Specifically: my article discusses research that Duo’s Security Evangelist, Mark Stanislav, presented at a security conference on Tuesday. For his talk, Mark described the findings of a detailed analysis of the IZON home surveillance camera- a sleek looking little product from a Utah based firm, Stem Innovations, that is sold in Apple Stores and at Best Buy. But, like so many cool, new “smart” products, IZON’s exterior polish masks some serious blemishes under the hood, Stanislav discovered.
Among the security issues he uncovered, Stanislav found that IZON devices deploy with an insecure port configuration by default, including exposed Telnet and HTTP ports and a hard-coded “root” (or superuser) account that would provide direct, remote access to the IZON’s (Linux) operating system.
Just as troubling: IZON cameras ship with a laughably guessable default user name and password. Plugging those into the camera’s login screen grants access to a Web-based management console for the device.

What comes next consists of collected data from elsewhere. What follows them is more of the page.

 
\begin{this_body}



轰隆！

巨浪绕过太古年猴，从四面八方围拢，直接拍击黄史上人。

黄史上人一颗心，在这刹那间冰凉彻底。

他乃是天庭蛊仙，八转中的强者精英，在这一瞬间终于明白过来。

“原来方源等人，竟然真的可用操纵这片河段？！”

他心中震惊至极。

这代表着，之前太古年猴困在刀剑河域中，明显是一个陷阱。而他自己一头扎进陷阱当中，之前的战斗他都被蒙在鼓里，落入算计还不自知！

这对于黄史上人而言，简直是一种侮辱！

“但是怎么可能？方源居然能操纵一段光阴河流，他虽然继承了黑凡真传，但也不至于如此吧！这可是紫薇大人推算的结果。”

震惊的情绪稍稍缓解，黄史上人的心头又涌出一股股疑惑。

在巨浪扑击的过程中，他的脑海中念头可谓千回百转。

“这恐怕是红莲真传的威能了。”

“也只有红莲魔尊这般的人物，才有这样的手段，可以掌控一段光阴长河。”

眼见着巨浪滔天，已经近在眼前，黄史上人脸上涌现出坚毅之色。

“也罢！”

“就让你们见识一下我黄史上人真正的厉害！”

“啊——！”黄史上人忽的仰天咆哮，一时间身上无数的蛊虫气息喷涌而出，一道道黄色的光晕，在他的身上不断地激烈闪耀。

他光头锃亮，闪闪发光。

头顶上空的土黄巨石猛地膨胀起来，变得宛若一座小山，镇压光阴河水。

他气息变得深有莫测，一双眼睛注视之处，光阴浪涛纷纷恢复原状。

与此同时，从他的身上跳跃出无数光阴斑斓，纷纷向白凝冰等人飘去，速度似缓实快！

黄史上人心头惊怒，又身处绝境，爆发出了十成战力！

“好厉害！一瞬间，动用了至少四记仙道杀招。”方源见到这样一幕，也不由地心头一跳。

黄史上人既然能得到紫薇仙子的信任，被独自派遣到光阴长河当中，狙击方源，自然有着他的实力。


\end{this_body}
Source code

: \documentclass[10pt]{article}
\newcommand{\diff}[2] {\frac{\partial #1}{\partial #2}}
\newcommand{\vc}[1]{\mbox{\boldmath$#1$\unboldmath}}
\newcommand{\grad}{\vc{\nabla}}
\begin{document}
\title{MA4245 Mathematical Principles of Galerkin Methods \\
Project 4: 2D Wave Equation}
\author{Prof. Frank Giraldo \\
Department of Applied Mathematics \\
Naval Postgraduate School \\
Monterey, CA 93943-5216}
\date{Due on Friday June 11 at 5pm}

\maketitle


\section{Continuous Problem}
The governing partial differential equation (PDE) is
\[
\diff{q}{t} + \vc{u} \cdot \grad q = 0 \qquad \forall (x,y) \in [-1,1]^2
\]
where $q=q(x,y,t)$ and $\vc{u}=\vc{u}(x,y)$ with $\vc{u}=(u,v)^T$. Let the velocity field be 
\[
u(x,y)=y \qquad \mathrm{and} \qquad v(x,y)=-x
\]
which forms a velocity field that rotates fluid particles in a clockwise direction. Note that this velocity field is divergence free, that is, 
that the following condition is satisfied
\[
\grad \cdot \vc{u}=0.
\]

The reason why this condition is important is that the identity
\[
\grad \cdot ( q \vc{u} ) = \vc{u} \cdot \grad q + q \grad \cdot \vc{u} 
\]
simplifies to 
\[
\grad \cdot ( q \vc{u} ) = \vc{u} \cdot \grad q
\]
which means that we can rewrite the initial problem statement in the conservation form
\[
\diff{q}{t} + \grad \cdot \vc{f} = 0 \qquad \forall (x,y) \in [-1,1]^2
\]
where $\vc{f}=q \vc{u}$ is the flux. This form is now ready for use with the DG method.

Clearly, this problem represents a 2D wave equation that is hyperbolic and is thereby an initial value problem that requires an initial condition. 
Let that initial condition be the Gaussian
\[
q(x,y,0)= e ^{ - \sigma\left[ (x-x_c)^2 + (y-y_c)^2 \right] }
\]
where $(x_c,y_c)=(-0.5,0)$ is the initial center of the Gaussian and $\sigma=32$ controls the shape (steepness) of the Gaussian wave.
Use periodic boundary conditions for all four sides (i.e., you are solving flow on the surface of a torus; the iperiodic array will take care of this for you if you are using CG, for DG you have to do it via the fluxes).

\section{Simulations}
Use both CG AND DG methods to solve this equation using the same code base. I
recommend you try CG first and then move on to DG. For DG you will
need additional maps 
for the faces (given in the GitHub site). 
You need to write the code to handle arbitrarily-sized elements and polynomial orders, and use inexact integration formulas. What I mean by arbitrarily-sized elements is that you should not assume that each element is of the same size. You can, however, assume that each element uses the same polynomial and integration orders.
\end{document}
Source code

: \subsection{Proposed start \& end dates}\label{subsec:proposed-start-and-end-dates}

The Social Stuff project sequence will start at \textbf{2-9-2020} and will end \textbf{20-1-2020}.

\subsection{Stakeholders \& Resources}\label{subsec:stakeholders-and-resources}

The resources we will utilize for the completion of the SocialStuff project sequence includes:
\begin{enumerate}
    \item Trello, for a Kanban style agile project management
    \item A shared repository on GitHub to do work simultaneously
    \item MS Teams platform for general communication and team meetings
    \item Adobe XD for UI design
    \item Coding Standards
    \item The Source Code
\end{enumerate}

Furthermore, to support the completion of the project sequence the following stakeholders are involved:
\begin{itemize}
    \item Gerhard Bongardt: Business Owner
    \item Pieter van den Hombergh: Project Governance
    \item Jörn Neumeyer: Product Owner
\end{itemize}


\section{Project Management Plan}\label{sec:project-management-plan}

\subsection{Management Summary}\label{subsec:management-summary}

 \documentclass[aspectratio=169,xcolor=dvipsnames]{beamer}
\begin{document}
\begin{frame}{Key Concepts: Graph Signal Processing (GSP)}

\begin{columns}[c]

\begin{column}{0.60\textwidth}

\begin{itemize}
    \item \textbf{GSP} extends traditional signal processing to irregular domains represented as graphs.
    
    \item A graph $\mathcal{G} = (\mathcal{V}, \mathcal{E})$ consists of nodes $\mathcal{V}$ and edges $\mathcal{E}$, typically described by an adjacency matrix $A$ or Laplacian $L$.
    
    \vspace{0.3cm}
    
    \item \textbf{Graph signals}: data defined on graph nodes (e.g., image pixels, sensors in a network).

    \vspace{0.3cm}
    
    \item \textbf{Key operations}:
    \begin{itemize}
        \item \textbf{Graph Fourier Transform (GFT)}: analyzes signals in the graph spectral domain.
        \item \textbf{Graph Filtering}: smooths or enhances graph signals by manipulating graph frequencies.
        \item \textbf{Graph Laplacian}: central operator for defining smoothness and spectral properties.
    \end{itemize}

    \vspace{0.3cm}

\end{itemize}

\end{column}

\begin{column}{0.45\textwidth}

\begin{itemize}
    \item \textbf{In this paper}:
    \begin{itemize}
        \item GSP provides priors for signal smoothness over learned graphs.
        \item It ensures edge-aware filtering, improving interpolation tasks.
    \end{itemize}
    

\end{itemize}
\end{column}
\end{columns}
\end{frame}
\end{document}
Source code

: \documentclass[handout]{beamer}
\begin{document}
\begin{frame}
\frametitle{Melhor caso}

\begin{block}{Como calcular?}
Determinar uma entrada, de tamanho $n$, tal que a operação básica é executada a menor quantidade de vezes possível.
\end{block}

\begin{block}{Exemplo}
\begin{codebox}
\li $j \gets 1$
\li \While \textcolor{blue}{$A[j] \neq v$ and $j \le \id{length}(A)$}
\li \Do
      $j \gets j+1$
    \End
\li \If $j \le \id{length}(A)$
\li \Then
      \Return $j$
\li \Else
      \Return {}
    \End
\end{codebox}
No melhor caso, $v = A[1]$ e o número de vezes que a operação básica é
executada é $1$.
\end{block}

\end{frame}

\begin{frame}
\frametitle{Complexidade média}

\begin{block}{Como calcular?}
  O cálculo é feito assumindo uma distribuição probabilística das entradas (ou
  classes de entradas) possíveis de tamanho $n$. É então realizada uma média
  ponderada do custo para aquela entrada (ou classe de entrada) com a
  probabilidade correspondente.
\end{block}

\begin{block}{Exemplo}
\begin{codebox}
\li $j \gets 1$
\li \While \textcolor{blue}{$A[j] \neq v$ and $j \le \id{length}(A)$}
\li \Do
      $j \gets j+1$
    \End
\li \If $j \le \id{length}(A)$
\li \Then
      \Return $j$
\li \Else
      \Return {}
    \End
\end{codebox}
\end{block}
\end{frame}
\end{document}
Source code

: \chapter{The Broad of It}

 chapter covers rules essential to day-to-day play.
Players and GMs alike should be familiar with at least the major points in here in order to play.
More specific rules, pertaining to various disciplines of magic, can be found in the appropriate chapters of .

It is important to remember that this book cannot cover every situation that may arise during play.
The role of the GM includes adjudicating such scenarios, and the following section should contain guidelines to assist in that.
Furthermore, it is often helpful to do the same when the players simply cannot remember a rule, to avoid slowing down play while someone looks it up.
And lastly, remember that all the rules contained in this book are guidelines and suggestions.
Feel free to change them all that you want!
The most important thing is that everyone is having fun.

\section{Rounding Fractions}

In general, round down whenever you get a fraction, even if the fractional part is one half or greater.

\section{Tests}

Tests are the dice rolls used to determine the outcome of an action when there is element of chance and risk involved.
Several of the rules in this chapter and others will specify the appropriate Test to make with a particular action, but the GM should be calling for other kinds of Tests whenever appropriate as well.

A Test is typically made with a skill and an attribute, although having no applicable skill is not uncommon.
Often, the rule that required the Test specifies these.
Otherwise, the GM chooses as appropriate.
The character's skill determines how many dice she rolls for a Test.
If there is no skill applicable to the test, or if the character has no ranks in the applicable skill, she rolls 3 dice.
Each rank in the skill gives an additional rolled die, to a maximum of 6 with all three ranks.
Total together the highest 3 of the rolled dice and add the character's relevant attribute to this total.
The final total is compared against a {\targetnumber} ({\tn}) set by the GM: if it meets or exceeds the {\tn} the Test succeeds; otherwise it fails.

That means in cases where the IZON camera isn’t hidden behind a firewall or router, anyone with an Internet connection and knowledge of the device’s Internet address could log in and take control of the camera: viewing and recording video of the camera’s surroundings and even sounding alarms that could be heard in the vicinity of the camera.
This is no theoretical problem, either. Stanislav used the hardware-focused search engine Shodan to find 65 such devices online in July spread across a dozen countries including the U.S., Mexico, Germany and China.
This would all be shocking if it weren’t business-as-usual in the fastest evolving part of the technology market: the so-called “Internet of Things,” in which cheap, remote sensors combine with Internet enabled hardware and cloud based management infrastructure to “smarten” all manner of formerly “dumb” stuff: household thermostats, coffee makers, lawn sprinklers, and – of course – cameras.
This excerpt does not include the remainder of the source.